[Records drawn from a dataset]
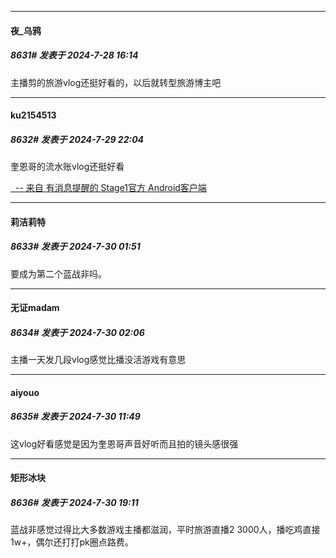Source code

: ﻿
*****

####  夜_乌鸦  
##### 8631#       发表于 2024-7-28 16:14

主播剪的旅游vlog还挺好看的，以后就转型旅游博主吧


*****

####  ku2154513  
##### 8632#       发表于 2024-7-29 22:04

奎恩哥的流水账vlog还挺好看

[  -- 来自 有消息提醒的 Stage1官方 Android客户端](https://www.coolapk.com/apk/140634)


*****

####  莉洁莉特  
##### 8633#       发表于 2024-7-30 01:51

要成为第二个蓝战非吗。


*****

####  无证madam  
##### 8634#       发表于 2024-7-30 02:06

主播一天发几段vlog感觉比播没活游戏有意思


*****

####  aiyouo  
##### 8635#       发表于 2024-7-30 11:49

这vlog好看感觉是因为奎恩哥声音好听而且拍的镜头感很强


*****

####  矩形冰块  
##### 8636#       发表于 2024-7-30 19:11

蓝战非感觉过得比大多数游戏主播都滋润，平时旅游直播2 3000人，播吃鸡直接1w+，偶尔还打打pk圈点路费。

• Exercise prompt
Beginning with the line that contains "主播剪的旅游vlog还挺好看的，以后就转型旅游博主吧", return every line through the end of the data above, exactly as written.

• Exercise response
主播剪的旅游vlog还挺好看的，以后就转型旅游博主吧


*****

####  ku2154513  
##### 8632#       发表于 2024-7-29 22:04

奎恩哥的流水账vlog还挺好看

[  -- 来自 有消息提醒的 Stage1官方 Android客户端](https://www.coolapk.com/apk/140634)


*****

####  莉洁莉特  
##### 8633#       发表于 2024-7-30 01:51

要成为第二个蓝战非吗。


*****

####  无证madam  
##### 8634#       发表于 2024-7-30 02:06

主播一天发几段vlog感觉比播没活游戏有意思


*****

####  aiyouo  
##### 8635#       发表于 2024-7-30 11:49

这vlog好看感觉是因为奎恩哥声音好听而且拍的镜头感很强


*****

####  矩形冰块  
##### 8636#       发表于 2024-7-30 19:11

蓝战非感觉过得比大多数游戏主播都滋润，平时旅游直播2 3000人，播吃鸡直接1w+，偶尔还打打pk圈点路费。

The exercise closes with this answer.